An exact copy of all the entries is what is needed here.

Records for this exercise:
══════════

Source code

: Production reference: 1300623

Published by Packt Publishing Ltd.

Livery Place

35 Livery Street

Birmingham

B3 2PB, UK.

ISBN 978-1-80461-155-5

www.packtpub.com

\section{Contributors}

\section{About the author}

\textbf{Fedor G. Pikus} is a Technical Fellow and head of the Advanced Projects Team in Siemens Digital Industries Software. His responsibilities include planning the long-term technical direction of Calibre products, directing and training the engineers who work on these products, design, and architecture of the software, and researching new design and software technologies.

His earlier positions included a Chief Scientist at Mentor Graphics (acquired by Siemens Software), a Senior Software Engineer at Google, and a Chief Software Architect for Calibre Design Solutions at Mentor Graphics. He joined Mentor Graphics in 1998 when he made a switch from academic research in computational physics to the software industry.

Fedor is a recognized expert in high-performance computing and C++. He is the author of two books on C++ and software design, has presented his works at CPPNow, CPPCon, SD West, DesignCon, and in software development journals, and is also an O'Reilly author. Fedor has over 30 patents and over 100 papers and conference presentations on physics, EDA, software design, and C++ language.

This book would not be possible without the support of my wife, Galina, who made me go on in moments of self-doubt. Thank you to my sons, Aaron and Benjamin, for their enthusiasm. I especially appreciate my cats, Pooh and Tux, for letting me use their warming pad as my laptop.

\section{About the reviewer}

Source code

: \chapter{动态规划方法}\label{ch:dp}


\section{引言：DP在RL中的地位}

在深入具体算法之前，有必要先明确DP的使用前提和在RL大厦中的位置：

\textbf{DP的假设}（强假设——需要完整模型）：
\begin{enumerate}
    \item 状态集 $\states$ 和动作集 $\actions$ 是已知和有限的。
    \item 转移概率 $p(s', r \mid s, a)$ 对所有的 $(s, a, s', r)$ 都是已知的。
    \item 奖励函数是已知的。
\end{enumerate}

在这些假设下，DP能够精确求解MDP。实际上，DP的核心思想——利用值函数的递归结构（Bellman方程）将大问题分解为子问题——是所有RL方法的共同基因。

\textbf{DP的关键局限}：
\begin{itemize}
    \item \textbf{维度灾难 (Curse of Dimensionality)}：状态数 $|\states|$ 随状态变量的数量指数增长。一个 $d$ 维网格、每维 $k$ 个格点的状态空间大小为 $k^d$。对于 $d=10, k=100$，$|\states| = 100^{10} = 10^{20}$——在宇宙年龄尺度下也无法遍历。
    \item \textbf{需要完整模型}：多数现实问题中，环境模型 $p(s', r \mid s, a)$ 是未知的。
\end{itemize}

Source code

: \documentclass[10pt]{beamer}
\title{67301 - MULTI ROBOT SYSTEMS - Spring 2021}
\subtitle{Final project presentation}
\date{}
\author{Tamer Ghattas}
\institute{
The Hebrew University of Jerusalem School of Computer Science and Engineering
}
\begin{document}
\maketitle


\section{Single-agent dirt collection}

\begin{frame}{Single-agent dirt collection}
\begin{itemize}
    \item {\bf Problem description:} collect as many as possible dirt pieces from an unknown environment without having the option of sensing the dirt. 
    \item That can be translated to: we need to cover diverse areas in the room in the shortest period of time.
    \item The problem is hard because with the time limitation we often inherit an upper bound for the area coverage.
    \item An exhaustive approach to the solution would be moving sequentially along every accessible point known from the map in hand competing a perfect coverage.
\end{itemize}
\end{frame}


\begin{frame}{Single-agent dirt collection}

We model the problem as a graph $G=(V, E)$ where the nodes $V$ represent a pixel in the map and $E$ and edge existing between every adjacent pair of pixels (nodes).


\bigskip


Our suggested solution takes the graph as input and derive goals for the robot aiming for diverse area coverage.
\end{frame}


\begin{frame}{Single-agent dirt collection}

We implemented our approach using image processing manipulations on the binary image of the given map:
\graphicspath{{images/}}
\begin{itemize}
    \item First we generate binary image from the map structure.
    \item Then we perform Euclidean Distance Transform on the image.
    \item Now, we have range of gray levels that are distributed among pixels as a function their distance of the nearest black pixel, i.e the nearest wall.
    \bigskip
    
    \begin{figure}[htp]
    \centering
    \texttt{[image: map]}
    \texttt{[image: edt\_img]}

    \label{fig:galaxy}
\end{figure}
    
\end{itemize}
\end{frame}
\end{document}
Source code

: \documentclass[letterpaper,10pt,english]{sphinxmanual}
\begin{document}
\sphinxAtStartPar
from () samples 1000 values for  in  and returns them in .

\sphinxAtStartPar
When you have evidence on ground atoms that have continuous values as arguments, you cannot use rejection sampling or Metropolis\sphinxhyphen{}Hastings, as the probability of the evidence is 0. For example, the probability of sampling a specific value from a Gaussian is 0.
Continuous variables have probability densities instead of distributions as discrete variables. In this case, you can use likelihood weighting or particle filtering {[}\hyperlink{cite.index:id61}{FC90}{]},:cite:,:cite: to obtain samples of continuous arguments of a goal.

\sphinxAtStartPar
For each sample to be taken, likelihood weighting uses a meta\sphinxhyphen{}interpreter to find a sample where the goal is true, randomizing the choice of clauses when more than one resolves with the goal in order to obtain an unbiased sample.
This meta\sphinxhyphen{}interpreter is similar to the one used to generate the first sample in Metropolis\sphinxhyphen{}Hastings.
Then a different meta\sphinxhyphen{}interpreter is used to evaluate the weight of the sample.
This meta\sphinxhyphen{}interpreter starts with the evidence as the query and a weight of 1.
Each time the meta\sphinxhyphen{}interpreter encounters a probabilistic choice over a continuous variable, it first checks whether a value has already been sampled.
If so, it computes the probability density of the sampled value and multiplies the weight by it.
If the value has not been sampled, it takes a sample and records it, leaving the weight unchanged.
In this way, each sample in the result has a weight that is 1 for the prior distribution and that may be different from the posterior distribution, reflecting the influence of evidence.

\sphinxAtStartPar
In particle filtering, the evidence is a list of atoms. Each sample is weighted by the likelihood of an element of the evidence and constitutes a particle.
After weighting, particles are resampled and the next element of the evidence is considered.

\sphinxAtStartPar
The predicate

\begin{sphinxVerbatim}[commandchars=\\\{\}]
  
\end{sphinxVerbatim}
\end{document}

══════════

Task response:
Source code

: Production reference: 1300623

Published by Packt Publishing Ltd.

Livery Place

35 Livery Street

Birmingham

B3 2PB, UK.

ISBN 978-1-80461-155-5

www.packtpub.com

\section{Contributors}

\section{About the author}

\textbf{Fedor G. Pikus} is a Technical Fellow and head of the Advanced Projects Team in Siemens Digital Industries Software. His responsibilities include planning the long-term technical direction of Calibre products, directing and training the engineers who work on these products, design, and architecture of the software, and researching new design and software technologies.

His earlier positions included a Chief Scientist at Mentor Graphics (acquired by Siemens Software), a Senior Software Engineer at Google, and a Chief Software Architect for Calibre Design Solutions at Mentor Graphics. He joined Mentor Graphics in 1998 when he made a switch from academic research in computational physics to the software industry.

Fedor is a recognized expert in high-performance computing and C++. He is the author of two books on C++ and software design, has presented his works at CPPNow, CPPCon, SD West, DesignCon, and in software development journals, and is also an O'Reilly author. Fedor has over 30 patents and over 100 papers and conference presentations on physics, EDA, software design, and C++ language.

This book would not be possible without the support of my wife, Galina, who made me go on in moments of self-doubt. Thank you to my sons, Aaron and Benjamin, for their enthusiasm. I especially appreciate my cats, Pooh and Tux, for letting me use their warming pad as my laptop.

\section{About the reviewer}

Source code

: \chapter{动态规划方法}\label{ch:dp}


\section{引言：DP在RL中的地位}

在深入具体算法之前，有必要先明确DP的使用前提和在RL大厦中的位置：

\textbf{DP的假设}（强假设——需要完整模型）：
\begin{enumerate}
    \item 状态集 $\states$ 和动作集 $\actions$ 是已知和有限的。
    \item 转移概率 $p(s', r \mid s, a)$ 对所有的 $(s, a, s', r)$ 都是已知的。
    \item 奖励函数是已知的。
\end{enumerate}

在这些假设下，DP能够精确求解MDP。实际上，DP的核心思想——利用值函数的递归结构（Bellman方程）将大问题分解为子问题——是所有RL方法的共同基因。

\textbf{DP的关键局限}：
\begin{itemize}
    \item \textbf{维度灾难 (Curse of Dimensionality)}：状态数 $|\states|$ 随状态变量的数量指数增长。一个 $d$ 维网格、每维 $k$ 个格点的状态空间大小为 $k^d$。对于 $d=10, k=100$，$|\states| = 100^{10} = 10^{20}$——在宇宙年龄尺度下也无法遍历。
    \item \textbf{需要完整模型}：多数现实问题中，环境模型 $p(s', r \mid s, a)$ 是未知的。
\end{itemize}

Source code

: \documentclass[10pt]{beamer}
\title{67301 - MULTI ROBOT SYSTEMS - Spring 2021}
\subtitle{Final project presentation}
\date{}
\author{Tamer Ghattas}
\institute{
The Hebrew University of Jerusalem School of Computer Science and Engineering
}
\begin{document}
\maketitle


\section{Single-agent dirt collection}

\begin{frame}{Single-agent dirt collection}
\begin{itemize}
    \item {\bf Problem description:} collect as many as possible dirt pieces from an unknown environment without having the option of sensing the dirt. 
    \item That can be translated to: we need to cover diverse areas in the room in the shortest period of time.
    \item The problem is hard because with the time limitation we often inherit an upper bound for the area coverage.
    \item An exhaustive approach to the solution would be moving sequentially along every accessible point known from the map in hand competing a perfect coverage.
\end{itemize}
\end{frame}


\begin{frame}{Single-agent dirt collection}

We model the problem as a graph $G=(V, E)$ where the nodes $V$ represent a pixel in the map and $E$ and edge existing between every adjacent pair of pixels (nodes).


\bigskip


Our suggested solution takes the graph as input and derive goals for the robot aiming for diverse area coverage.
\end{frame}


\begin{frame}{Single-agent dirt collection}

We implemented our approach using image processing manipulations on the binary image of the given map:
\graphicspath{{images/}}
\begin{itemize}
    \item First we generate binary image from the map structure.
    \item Then we perform Euclidean Distance Transform on the image.
    \item Now, we have range of gray levels that are distributed among pixels as a function their distance of the nearest black pixel, i.e the nearest wall.
    \bigskip
    
    \begin{figure}[htp]
    \centering
    \texttt{[image: map]}
    \texttt{[image: edt\_img]}

    \label{fig:galaxy}
\end{figure}
    
\end{itemize}
\end{frame}
\end{document}
Source code

: \documentclass[letterpaper,10pt,english]{sphinxmanual}
\begin{document}
\sphinxAtStartPar
from () samples 1000 values for  in  and returns them in .

\sphinxAtStartPar
When you have evidence on ground atoms that have continuous values as arguments, you cannot use rejection sampling or Metropolis\sphinxhyphen{}Hastings, as the probability of the evidence is 0. For example, the probability of sampling a specific value from a Gaussian is 0.
Continuous variables have probability densities instead of distributions as discrete variables. In this case, you can use likelihood weighting or particle filtering {[}\hyperlink{cite.index:id61}{FC90}{]},:cite:,:cite: to obtain samples of continuous arguments of a goal.

\sphinxAtStartPar
For each sample to be taken, likelihood weighting uses a meta\sphinxhyphen{}interpreter to find a sample where the goal is true, randomizing the choice of clauses when more than one resolves with the goal in order to obtain an unbiased sample.
This meta\sphinxhyphen{}interpreter is similar to the one used to generate the first sample in Metropolis\sphinxhyphen{}Hastings.
Then a different meta\sphinxhyphen{}interpreter is used to evaluate the weight of the sample.
This meta\sphinxhyphen{}interpreter starts with the evidence as the query and a weight of 1.
Each time the meta\sphinxhyphen{}interpreter encounters a probabilistic choice over a continuous variable, it first checks whether a value has already been sampled.
If so, it computes the probability density of the sampled value and multiplies the weight by it.
If the value has not been sampled, it takes a sample and records it, leaving the weight unchanged.
In this way, each sample in the result has a weight that is 1 for the prior distribution and that may be different from the posterior distribution, reflecting the influence of evidence.

\sphinxAtStartPar
In particle filtering, the evidence is a list of atoms. Each sample is weighted by the likelihood of an element of the evidence and constitutes a particle.
After weighting, particles are resampled and the next element of the evidence is considered.

\sphinxAtStartPar
The predicate

\begin{sphinxVerbatim}[commandchars=\\\{\}]
  
\end{sphinxVerbatim}
\end{document}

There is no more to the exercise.